In March 2018, a rotational light curve of Kunigunde was obtained from photometric observations by French amateur astronomer René Roy. Light-curve analysis gave a well-defined rotation period of 9.3650±0.0006 hours with a brightness variation of 0.34±0.01 magnitude (U=3). Richard Ditteon at the Oakley Southern Sky Observatory determined a period of 8.82±0.02 with an amplitude of 0.30±0.05 magnitude (U=2). Photometry by Angeli and Guimarães at observatories in Brazil and Argentina gave a similar period of 8.80 hours (U=2).
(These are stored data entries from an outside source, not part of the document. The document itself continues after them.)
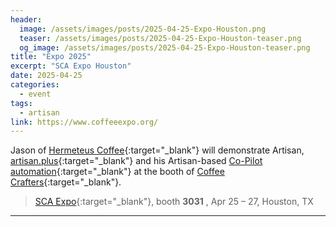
 ```yaml
---
header:
  image: /assets/images/posts/2025-04-25-Expo-Houston.png
  teaser: /assets/images/posts/2025-04-25-Expo-Houston-teaser.png
  og_image: /assets/images/posts/2025-04-25-Expo-Houston-teaser.png
title: "Expo 2025"
excerpt: "SCA Expo Houston"
date: 2025-04-25
categories:
  - event
tags: 
  - artisan
link: https://www.coffeeexpo.org/
---
```


Jason of [Hermeteus Coffee](https://www.hermetheus.com/){:target="_blank"} will demonstrate Artisan, [artisan.plus](https://artisan.plus){:target="_blank"} and his Artisan-based [Co-Pilot automation](https://www.hermetheus.com/roaster-copilot){:target="_blank"} at the booth of [Coffee Crafters](https://coffeecrafters.com/){:target="_blank"}.

> [SCA Expo](https://www.coffeeexpo.org/){:target="_blank"}, booth **3031** , Apr 25 – 27, Houston, TX

---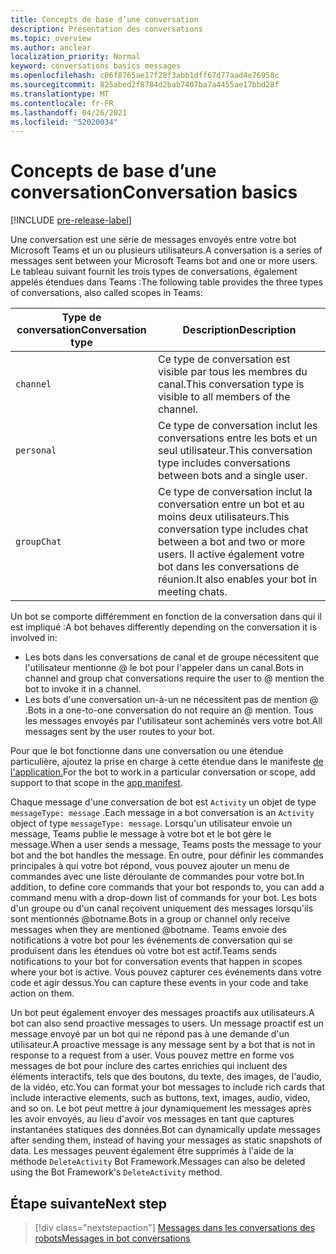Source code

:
 ```yaml
---
title: Concepts de base d’une conversation
description: Présentation des conversations
ms.topic: overview
ms.author: anclear
localization_priority: Normal
keyword: conversations basics messages
ms.openlocfilehash: c06f8765ae17f28f3abb1dff67d77aad4e76958c
ms.sourcegitcommit: 825abed2f8784d2bab7407ba7a4455ae17bbd28f
ms.translationtype: MT
ms.contentlocale: fr-FR
ms.lasthandoff: 04/26/2021
ms.locfileid: "52020034"
---
```

# <a name="conversation-basics"></a><span data-ttu-id="db7a9-103">Concepts de base d’une conversation</span><span class="sxs-lookup"><span data-stu-id="db7a9-103">Conversation basics</span></span>

[!INCLUDE [pre-release-label](~/includes/v4-to-v3-pointer-bots.md)]

<span data-ttu-id="db7a9-104">Une conversation est une série de messages envoyés entre votre bot Microsoft Teams et un ou plusieurs utilisateurs.</span><span class="sxs-lookup"><span data-stu-id="db7a9-104">A conversation is a series of messages sent between your Microsoft Teams bot and one or more users.</span></span> <span data-ttu-id="db7a9-105">Le tableau suivant fournit les trois types de conversations, également appelés étendues dans Teams :</span><span class="sxs-lookup"><span data-stu-id="db7a9-105">The following table provides the three types of conversations, also called scopes in Teams:</span></span>

| <span data-ttu-id="db7a9-106">Type de conversation</span><span class="sxs-lookup"><span data-stu-id="db7a9-106">Conversation type</span></span> | <span data-ttu-id="db7a9-107">Description</span><span class="sxs-lookup"><span data-stu-id="db7a9-107">Description</span></span> |
| ------- | ----------- |
| `channel` | <span data-ttu-id="db7a9-108">Ce type de conversation est visible par tous les membres du canal.</span><span class="sxs-lookup"><span data-stu-id="db7a9-108">This conversation type is visible to all members of the channel.</span></span> |
| `personal` | <span data-ttu-id="db7a9-109">Ce type de conversation inclut les conversations entre les bots et un seul utilisateur.</span><span class="sxs-lookup"><span data-stu-id="db7a9-109">This conversation type includes conversations between bots and a single user.</span></span> |
| `groupChat` | <span data-ttu-id="db7a9-110">Ce type de conversation inclut la conversation entre un bot et au moins deux utilisateurs.</span><span class="sxs-lookup"><span data-stu-id="db7a9-110">This conversation type includes chat between a bot and two or more users.</span></span> <span data-ttu-id="db7a9-111">Il active également votre bot dans les conversations de réunion.</span><span class="sxs-lookup"><span data-stu-id="db7a9-111">It also enables your bot in meeting chats.</span></span> |

<span data-ttu-id="db7a9-112">Un bot se comporte différemment en fonction de la conversation dans qui il est impliqué :</span><span class="sxs-lookup"><span data-stu-id="db7a9-112">A bot behaves differently depending on the conversation it is involved in:</span></span>

* <span data-ttu-id="db7a9-113">Les bots dans les conversations de canal et de groupe nécessitent que l'utilisateur mentionne @ le bot pour l'appeler dans un canal.</span><span class="sxs-lookup"><span data-stu-id="db7a9-113">Bots in channel and group chat conversations require the user to @ mention the bot to invoke it in a channel.</span></span>
* <span data-ttu-id="db7a9-114">Les bots d'une conversation un-à-un ne nécessitent pas de mention @ .</span><span class="sxs-lookup"><span data-stu-id="db7a9-114">Bots in a one-to-one conversation do not require an @ mention.</span></span> <span data-ttu-id="db7a9-115">Tous les messages envoyés par l'utilisateur sont acheminés vers votre bot.</span><span class="sxs-lookup"><span data-stu-id="db7a9-115">All messages sent by the user routes to your bot.</span></span>

<span data-ttu-id="db7a9-116">Pour que le bot fonctionne dans une conversation ou une étendue particulière, ajoutez la prise en charge à cette étendue dans le manifeste [de l'application.](~/resources/schema/manifest-schema.md)</span><span class="sxs-lookup"><span data-stu-id="db7a9-116">For the bot to work in a particular conversation or scope, add support to that scope in the [app manifest](~/resources/schema/manifest-schema.md).</span></span>

<span data-ttu-id="db7a9-117">Chaque message d'une conversation de bot est `Activity` un objet de type `messageType: message` .</span><span class="sxs-lookup"><span data-stu-id="db7a9-117">Each message in a bot conversation is an `Activity` object of type `messageType: message`.</span></span> <span data-ttu-id="db7a9-118">Lorsqu'un utilisateur envoie un message, Teams publie le message à votre bot et le bot gère le message.</span><span class="sxs-lookup"><span data-stu-id="db7a9-118">When a user sends a message, Teams posts the message to your bot and the bot handles the message.</span></span> <span data-ttu-id="db7a9-119">En outre, pour définir les commandes principales à qui votre bot répond, vous pouvez ajouter un menu de commandes avec une liste déroulante de commandes pour votre bot.</span><span class="sxs-lookup"><span data-stu-id="db7a9-119">In addition, to define core commands that your bot responds to, you can add a command menu with a drop-down list of commands for your bot.</span></span> <span data-ttu-id="db7a9-120">Les bots d'un groupe ou d'un canal reçoivent uniquement des messages lorsqu'ils sont mentionnés @botname.</span><span class="sxs-lookup"><span data-stu-id="db7a9-120">Bots in a group or channel only receive messages when they are mentioned @botname.</span></span> <span data-ttu-id="db7a9-121">Teams envoie des notifications à votre bot pour les événements de conversation qui se produisent dans les étendues où votre bot est actif.</span><span class="sxs-lookup"><span data-stu-id="db7a9-121">Teams sends notifications to your bot for conversation events that happen in scopes where your bot is active.</span></span> <span data-ttu-id="db7a9-122">Vous pouvez capturer ces événements dans votre code et agir dessus.</span><span class="sxs-lookup"><span data-stu-id="db7a9-122">You can capture these events in your code and take action on them.</span></span> 

<span data-ttu-id="db7a9-123">Un bot peut également envoyer des messages proactifs aux utilisateurs.</span><span class="sxs-lookup"><span data-stu-id="db7a9-123">A bot can also send proactive messages to users.</span></span> <span data-ttu-id="db7a9-124">Un message proactif est un message envoyé par un bot qui ne répond pas à une demande d'un utilisateur.</span><span class="sxs-lookup"><span data-stu-id="db7a9-124">A proactive message is any message sent by a bot that is not in response to a request from a user.</span></span> <span data-ttu-id="db7a9-125">Vous pouvez mettre en forme vos messages de bot pour inclure des cartes enrichies qui incluent des éléments interactifs, tels que des boutons, du texte, des images, de l'audio, de la vidéo, etc.</span><span class="sxs-lookup"><span data-stu-id="db7a9-125">You can format your bot messages to include rich cards that include interactive elements, such as buttons, text, images, audio, video, and so on.</span></span> <span data-ttu-id="db7a9-126">Le bot peut mettre à jour dynamiquement les messages après les avoir envoyés, au lieu d'avoir vos messages en tant que captures instantanées statiques des données.</span><span class="sxs-lookup"><span data-stu-id="db7a9-126">Bot can dynamically update messages after sending them, instead of having your messages as static snapshots of data.</span></span> <span data-ttu-id="db7a9-127">Les messages peuvent également être supprimés à l'aide de la méthode `DeleteActivity` Bot Framework.</span><span class="sxs-lookup"><span data-stu-id="db7a9-127">Messages can also be deleted using the Bot Framework's `DeleteActivity` method.</span></span>

## <a name="next-step"></a><span data-ttu-id="db7a9-128">Étape suivante</span><span class="sxs-lookup"><span data-stu-id="db7a9-128">Next step</span></span>

> [!div class="nextstepaction"]
> [<span data-ttu-id="db7a9-129">Messages dans les conversations des robots</span><span class="sxs-lookup"><span data-stu-id="db7a9-129">Messages in bot conversations</span></span>](~/bots/how-to/conversations/conversation-messages.md)
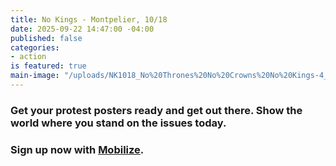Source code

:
 ```yaml
---
title: No Kings - Montpelier, 10/18
date: 2025-09-22 14:47:00 -04:00
published: false
categories:
- action
is featured: true
main-image: "/uploads/NK1018_No%20Thrones%20No%20Crowns%20No%20Kings-4_Mobilize%20Promo_20250904213037059009.jpeg"
---
```


### Get your protest posters ready and get out there.  Show the world where you stand on the issues today.

### Sign up now with [Mobilize](https://www.mobilize.us/mobilize/event/844078/).
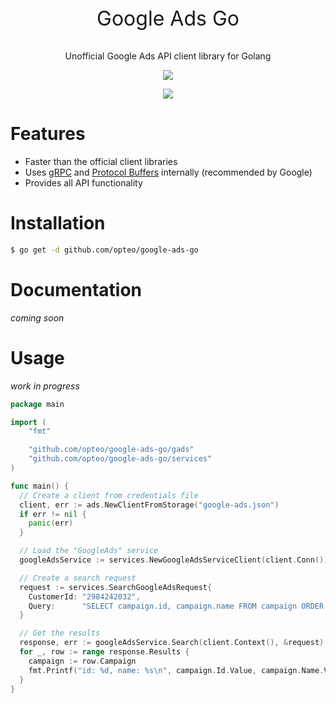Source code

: <p align="center" style="font-size:32px">
    Google Ads Go
</p>

<p align="center">
  Unofficial Google Ads API client library for Golang
</p>
<p align="center">
  <a href="https://developers.google.com/google-ads/api/docs/release-notes">
    <img src="https://img.shields.io/badge/google%20ads-v8-009688.svg?style=flat-square">
  </a>
</p>

<p align="center">
  <a href="https://opteo.com">
    <img src="https://app.opteo.com/icons/logo.svg">
  </a>
</p>

# Features

- Faster than the official client libraries
- Uses [gRPC](https://grpc.io/) and [Protocol Buffers](https://developers.google.com/protocol-buffers/) internally (recommended by Google)
- Provides all API functionality

# Installation

```bash
$ go get -d github.com/opteo/google-ads-go
```

# Documentation

_coming soon_

# Usage

_work in progress_

```go
package main

import (
    "fmt"

    "github.com/opteo/google-ads-go/gads"
    "github.com/opteo/google-ads-go/services"
)

func main() {
  // Create a client from credentials file
  client, err := ads.NewClientFromStorage("google-ads.json")
  if err != nil {
    panic(err)
  }

  // Load the "GoogleAds" service
  googleAdsService := services.NewGoogleAdsServiceClient(client.Conn())

  // Create a search request
  request := services.SearchGoogleAdsRequest{
    CustomerId: "2984242032",
    Query:      "SELECT campaign.id, campaign.name FROM campaign ORDER BY campaign.id",
  }

  // Get the results
  response, err := googleAdsService.Search(client.Context(), &request)
  for _, row := range response.Results {
    campaign := row.Campaign
    fmt.Printf("id: %d, name: %s\n", campaign.Id.Value, campaign.Name.Value)
  }
}
```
In 2013, an international study modeled a light curve with a sidereal period of 8.82653 hours and found two spin axes at (47.0°, 57.0°) and (234.0°, 50.0°) in ecliptic coordinates (λ, β) (U=n.a.).

=== Diameter and albedo ===

According to the survey carried out by the Japanese Akari satellite, the Infrared Astronomical Satellite IRAS, and the NEOWISE mission of NASA's Wide-field Infrared Survey Explorer, Kunigunde measures (38.08±0.94), (39.56±1.2) and (43.227±1.035) kilometers in diameter and its surface has an albedo of (0.124±0.007), (0.1129±0.007) and (0.065±0.014), respectively.

The Collaborative Asteroid Lightcurve Link derives an albedo of 0.0792 and a diameter of 39.29 kilometers based on an absolute magnitude of 10.4. Further published mean-diameters and albedos by the WISE team include (28.81±9.81 km) and (36.39±10.33 km) with corresponding albedos of (0.10±0.07) and (0.07±0.07). An asteroid occultation on 21 November 2004, gave a best-fit ellipse dimension of 39.0 × 39.0 km. These timed observations are taken when the asteroid passes in front of a distant star. However, the quality of the measurement is poorly rated.